Do you get the significance? To fully understand it, we must look back to the first time Mary and Martha were mentioned. Read it with me:
“Now as they went on their way, Jesus entered a village. And a woman named Martha welcomed him into her house. And she had a sister called Mary, who sat at the Lord’s feet and listened to his teaching. But Martha was distracted with much serving. And she went up to him and said, ‘Lord, do you not care that my sister has left me to serve alone? Tell her then to help me.’ But the Lord answered her, ‘Martha, Martha, you are anxious and troubled about many things, but one thing is necessary. Mary has chosen the good portion, which will not be taken away from her. ‘”(Luke 10:38-42)
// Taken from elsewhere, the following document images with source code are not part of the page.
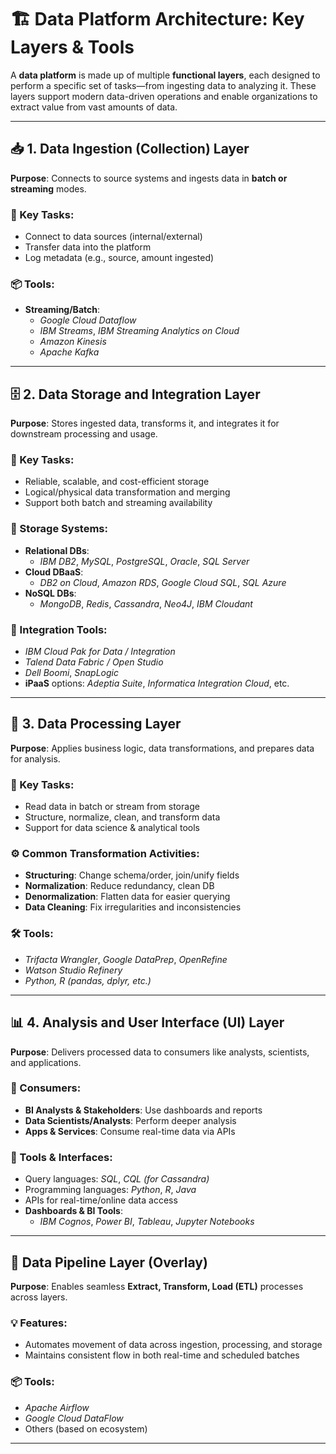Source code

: # 🏗️ Data Platform Architecture: Key Layers & Tools

A **data platform** is made up of multiple **functional layers**, each designed to perform a specific set of tasks—from ingesting data to analyzing it. These layers support modern data-driven operations and enable organizations to extract value from vast amounts of data.

---

## 📥 1. Data Ingestion (Collection) Layer

**Purpose**: Connects to source systems and ingests data in **batch or streaming** modes.

### 🔧 Key Tasks:
- Connect to data sources (internal/external)
- Transfer data into the platform
- Log metadata (e.g., source, amount ingested)

### 📦 Tools:
- **Streaming/Batch**:  
  - *Google Cloud Dataflow*  
  - *IBM Streams*, *IBM Streaming Analytics on Cloud*  
  - *Amazon Kinesis*  
  - *Apache Kafka*

---

## 🗄️ 2. Data Storage and Integration Layer

**Purpose**: Stores ingested data, transforms it, and integrates it for downstream processing and usage.

### 🔧 Key Tasks:
- Reliable, scalable, and cost-efficient storage
- Logical/physical data transformation and merging
- Support both batch and streaming availability

### 💽 Storage Systems:
- **Relational DBs**:  
  - *IBM DB2*, *MySQL*, *PostgreSQL*, *Oracle*, *SQL Server*
- **Cloud DBaaS**:  
  - *DB2 on Cloud*, *Amazon RDS*, *Google Cloud SQL*, *SQL Azure*
- **NoSQL DBs**:  
  - *MongoDB*, *Redis*, *Cassandra*, *Neo4J*, *IBM Cloudant*

### 🔗 Integration Tools:
- *IBM Cloud Pak for Data / Integration*  
- *Talend Data Fabric / Open Studio*  
- *Dell Boomi*, *SnapLogic*  
- **iPaaS** options: *Adeptia Suite*, *Informatica Integration Cloud*, etc.

---

## 🔄 3. Data Processing Layer

**Purpose**: Applies business logic, data transformations, and prepares data for analysis.

### 🔧 Key Tasks:
- Read data in batch or stream from storage
- Structure, normalize, clean, and transform data
- Support for data science & analytical tools

### ⚙️ Common Transformation Activities:
- **Structuring**: Change schema/order, join/unify fields
- **Normalization**: Reduce redundancy, clean DB
- **Denormalization**: Flatten data for easier querying
- **Data Cleaning**: Fix irregularities and inconsistencies

### 🛠️ Tools:
- *Trifacta Wrangler*, *Google DataPrep*, *OpenRefine*  
- *Watson Studio Refinery*  
- *Python, R (pandas, dplyr, etc.)*

---

## 📊 4. Analysis and User Interface (UI) Layer

**Purpose**: Delivers processed data to consumers like analysts, scientists, and applications.

### 👥 Consumers:
- **BI Analysts & Stakeholders**: Use dashboards and reports
- **Data Scientists/Analysts**: Perform deeper analysis
- **Apps & Services**: Consume real-time data via APIs

### 🔧 Tools & Interfaces:
- Query languages: *SQL*, *CQL (for Cassandra)*  
- Programming languages: *Python*, *R*, *Java*  
- APIs for real-time/online data access  
- **Dashboards & BI Tools**:  
  - *IBM Cognos*, *Power BI*, *Tableau*, *Jupyter Notebooks*

---

## 🔄 Data Pipeline Layer (Overlay)

**Purpose**: Enables seamless **Extract, Transform, Load (ETL)** processes across layers.

### 💡 Features:
- Automates movement of data across ingestion, processing, and storage
- Maintains consistent flow in both real-time and scheduled batches

### 📦 Tools:
- *Apache Airflow*  
- *Google Cloud DataFlow*  
- Others (based on ecosystem)

---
The situations appear quite similar. Jesus is visiting; Martha and Mary are hosting. Mary is at the feet of Jesus; Martha is busy getting things ready.
Yet there’s a big difference between the two passages; it is found in the hearts of the two women. Mary from the beginning loved to be at Jesus’ feet. She wasn’t distracted; she was focused. Serving didn’t distract her in the beginning, and the cost of the perfume didn’t distract her near the end. Even after the death of Lazarus, Mary didn’t leave the home; nothing could distract her from mourning for her brother–until, of course, Jesus came back. And then she ran to Him and again fell at His feet.
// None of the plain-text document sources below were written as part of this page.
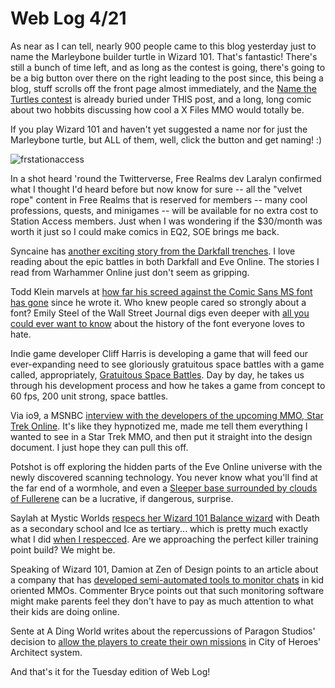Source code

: # Web Log 4/21

As near as I can tell, nearly 900 people came to this blog yesterday just to name the Marleybone builder turtle in Wizard 101. That's fantastic! There's still a bunch of time left, and as long as the contest is going, there's going to be a big button over there on the right leading to the post since, this being a blog, stuff scrolls off the front page almost immediately, and the [Name the Turtles contest](http://westkarana.com/index.php/2009/04/20/wizard-101-name-the-turtles/) is already buried under THIS post, and a long, long comic about two hobbits discussing how cool a X Files MMO would totally be.

If you play Wizard 101 and haven't yet suggested a name nor for just the Marleybone turtle, but ALL of them, well, click the button and get naming! :)

![frstationaccess](http://westkarana.com/wp-content/uploads/2009/04/frstationaccess-480x64.jpg "frstationaccess")

In a shot heard 'round the Twitterverse, Free Realms dev Laralyn confirmed what I thought I'd heard before but now know for sure -- all the "velvet rope" content in Free Realms that is reserved for members -- many cool professions, quests, and minigames -- will be available for no extra cost to Station Access members. Just when I was wondering if the $30/month was worth it just so I could make comics in EQ2, SOE brings me back.

Syncaine has [another exciting story from the Darkfall trenches](http://syncaine.wordpress.com/2009/04/20/darkfall-navy-and-some-organized-failure/). I love reading about the epic battles in both Darkfall and Eve Online. The stories I read from Warhammer Online just don't seem as gripping.

Todd Klein marvels at [how far his screed against the Comic Sans MS font has gone](http://kleinletters.com/Blog/?p=3726) since he wrote it. Who knew people cared so strongly about a font? Emily Steel of the Wall Street Journal digs even deeper with [all you could ever want to know](http://online.wsj.com/article/SB123992364819927171.html#mod) about the history of the font everyone loves to hate.

Indie game developer Cliff Harris is developing a game that will feed our ever-expanding need to see gloriously gratuitous space battles with a game called, appropriately, [Gratuitous Space Battles](http://positech.co.uk/cliffsblog/?p=227). Day by day, he takes us through his development process and how he takes a game from concept to 60 fps, 200 unit strong, space battles.

Via io9, a MSNBC [interview with the developers of the upcoming MMO, Star Trek Online](http://io9.com/5220291/phaser-all-the-new-friends-youll-meet-on-star-treks-mmo). It's like they hypnotized me, made me tell them everything I wanted to see in a Star Trek MMO, and then put it straight into the design document. I just hope they can pull this off.

Potshot is off exploring the hidden parts of the Eve Online universe with the newly discovered scanning technology. You never know what you'll find at the far end of a wormhole, and even a [Sleeper base surrounded by clouds of Fullerene](http://potshot.wordpress.com/2009/04/20/cooking-with-gas/) can be a lucrative, if dangerous, surprise.

Saylah at Mystic Worlds [respecs her Wizard 101 Balance wizard](http://notadiary.typepad.com/mysticworlds/2009/04/wizard101-balance-death-traps-feint-leech-heals-talent-respec-ftw.html) with Death as a secondary school and Ice as tertiary... which is pretty much exactly what I did [when I respecced](http://westkarana.com/index.php/2009/04/15/wizard-101-training-points-easter-wands-rebirth/). Are we approaching the perfect killer training point build? We might be.

Speaking of Wizard 101, Damion at Zen of Design points to an article about a company that has [developed semi-automated tools to monitor chats](http://www.zenofdesign.com/2009/04/20/playground-monitoring-middleware-solutions/) in kid oriented MMOs. Commenter Bryce points out that such monitoring software might make parents feel they don't have to pay as much attention to what their kids are doing online.

Sente at A Ding World writes about the repercussions of Paragon Studios' decision to [allow the players to create their own missions](http://adingworld.wordpress.com/2009/04/20/the-peoples-city-of-heroes/) in City of Heroes' Architect system.

And that's it for the Tuesday edition of Web Log!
Martha, on the other hand, began her journey with Jesus distracted. She may have been called to serve–she may have been a doer by nature–but she allowed the actual call of God to get her eyes off God. It is why she initially complained to Jesus. She was “distracted by much serving” and “anxious and troubled about many things.” Yet I do not believe serving was ever Martha’s problem; we need to serve. I believe being distracted by the serving was her problem.
Think about it. When we are distracted by something, our focus has been redirected from what it should be to something less relevant or completely unrelated. In the case of Martha, Martha was distracted by her serving. She was focused on the service, the busyness, and making sure everything was okay; she was not focused on her Savior.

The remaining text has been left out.